Following on from this: Workhappy merits looking at later, as does the blog Technology and the Social, I’ve been meaning to link kottke.org up for a bit, despite the fact that you’re all reading it already, and I should spend a bit of time with Lifehacker, and or a purely personal basis I want to take time to read DIY photography on the cheap.

But first, I should probably tidy my room.
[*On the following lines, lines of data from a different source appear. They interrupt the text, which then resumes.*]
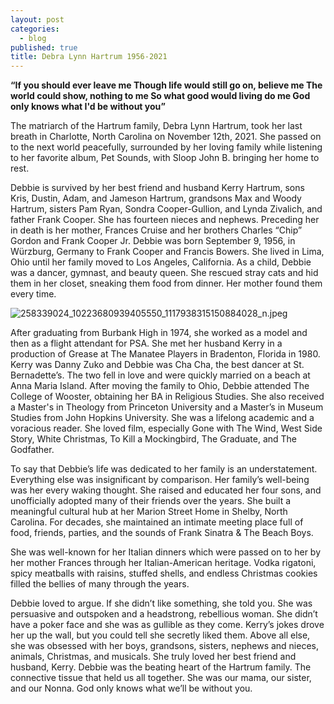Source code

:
 ```yaml
---
layout: post
categories:
  - blog
published: true
title: Debra Lynn Hartrum 1956-2021
---
```



**“If you should ever leave me 
	Though life would still go on, believe me 
	The world could show, nothing to me 
	So what good would living do me 
	God only knows what I'd be without you”**

The matriarch of the Hartrum family, Debra Lynn Hartrum, took her last breath in Charlotte, North Carolina on November 12th, 2021. She passed on to the next world peacefully, surrounded by her loving family while listening to her favorite album, Pet Sounds, with Sloop John B. bringing her home to rest. 

Debbie is survived by her best friend and husband Kerry Hartrum, sons Kris, Dustin, Adam, and Jameson Hartrum, grandsons Max and Woody Hartrum, sisters Pam Ryan, Sondra Cooper-Gullion, and Lynda Zivalich, and father Frank Cooper. She has fourteen nieces and nephews. Preceding her in death is her mother, Frances Cruise and her brothers Charles “Chip” Gordon and Frank Cooper Jr. 
Debbie was born September 9, 1956, in Würzburg, Germany to Frank Cooper and Francis Bowers. She lived in Lima, Ohio until her family moved to Los Angeles, California. As a child, Debbie was a dancer, gymnast, and beauty queen. She rescued stray cats and hid them in her closet, sneaking them food from dinner. Her mother found them every time. 

![258339024_10223680939405550_1117938315150884028_n.jpeg]({{site.baseurl}}/media/258339024_10223680939405550_1117938315150884028_n.jpeg)


After graduating from Burbank High in 1974, she worked as a model and then as a flight attendant for PSA. She met her husband Kerry in a production of Grease at The Manatee Players in Bradenton, Florida in 1980. Kerry was Danny Zuko and Debbie was Cha Cha, the best dancer at St. Bernadette’s. The two fell in love and were quickly married on a beach at Anna Maria Island. After moving the family to Ohio, Debbie attended The College of Wooster, obtaining her BA in Religious Studies. She also received a Master's in Theology from Princeton University and a Master’s in Museum Studies from John Hopkins University. She was a lifelong academic and a voracious reader. She loved film, especially Gone with The Wind, West Side Story, White Christmas, To Kill a Mockingbird, The Graduate, and The Godfather.

To say that Debbie’s life was dedicated to her family is an understatement. Everything else was insignificant by comparison. Her family’s well-being was her every waking thought. She raised and educated her four sons, and unofficially adopted many of their friends over the years. She built a meaningful cultural hub at her Marion Street Home in Shelby, North Carolina. For decades, she maintained an intimate meeting place full of food, friends, parties, and the sounds of Frank Sinatra & The Beach Boys. 

She was well-known for her Italian dinners which were passed on to her by her mother Frances through her Italian-American heritage. Vodka rigatoni, spicy meatballs with raisins, stuffed shells, and endless Christmas cookies filled the bellies of many through the years. 

Debbie loved to argue. If she didn’t like something, she told you. She was persuasive and outspoken and a headstrong, rebellious woman. She didn’t have a poker face and she was as gullible as they come. Kerry’s jokes drove her up the wall, but you could tell she secretly liked them. Above all else, she was obsessed with her boys, grandsons, sisters, nephews and nieces, animals, Christmas, and musicals. She truly loved her best friend and husband, Kerry. Debbie was the beating heart of the Hartrum family. The connective tissue that held us all together. She was our mama, our sister, and our Nonna. God only knows what we’ll be without you.

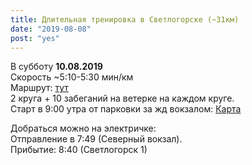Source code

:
 ```yaml
---
title: Длительная тренировка в Светлогорске (~31км)
date: "2019-08-08"
post: "yes"
---
```

В субботу **10.08.2019**<br/>
Cкорость ~5:10-5:30 мин/км<br/>
Маршрут: [тут](https://www.strava.com/activities/2355778043) <br/>
2 круга + 10 забеганий на ветерке на каждом круге.<br/>
Старт в 9:00 утра от парковки за жд вокзалом: [Карта](https://goo.gl/maps/RUnqfn6dScLoRdbT7)<br/>

Добраться можно на электричке:<br/>
Отправление в 7:49 (Северный вокзал). <br/>
Прибытие: 8:40 (Светлогорск 1)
This entry was originally published at my workblog.

Baaa!

LJ Interests meme results

  1. blues:
    I should probably be more specific: delta blues. Dirty, scratchy vinyl sounds behind a miserable bastard with a guitar and a spare rythmn. Music made more as much out of myth as notes. No show, no flash, but something honest and human. Dark bars and cold booze on hot nights.
  2. early punk:
    I feel the need to qualify that so that people don’t think I like Blink 182, or something horrifying. Musically, a lot of it is fucking awful anyway, but I’m a sucker for a DIY ethic, unless it is in some way connected to shelves.
  3. futurism:
    I think anyone without a certain amount of interest in this is missing the point. We’re going to be living there tomorrow, so we ought to be fucking well trying to guess what it’s going to be like, if only so we have a better chance to get it right.
  4. high weirdness:
    Well, come on, if you’re going to enjoy weirdness, it might as well be the really fucked up shit.
  5. lafitte’s:
    Lafitte’s Blacksmith Shop is the best bar in New Orleans, and on that basis, a serious contender for being the best bar in the world. If it has survived the hurricane, I will be both shocked and delighted, but I really don’t expect that it has.
  6. new orleans:
    The only American city I’ve been to that I can say I really enjoyed just for itself, despite the place doing it’s level best to kill me with heat at the time. I can only imagine how much I’d have liked it if I’d gone at a sensible time of year, and I can only hope that they rebuild it exactly as it was.
  7. photography:
    As I keep telling everyone, I have no interest in this whatsoever.
  8. queen & country:
    Greg Rucka’s fucking brilliant series of comics and novels about life working at the sharp end of MI6. Forget the Bond movies. This is a series about damaged headcases, and the way the job chews them up and spits them out.
  9. stories:
    They’re what make us human. If you cannot tell me a story, I have no wish to know you.
  10. this too shall pass:
    I have this tattooed on me, because I think it’s a sufficiently important sentiment to merit making sure I can’t forget it.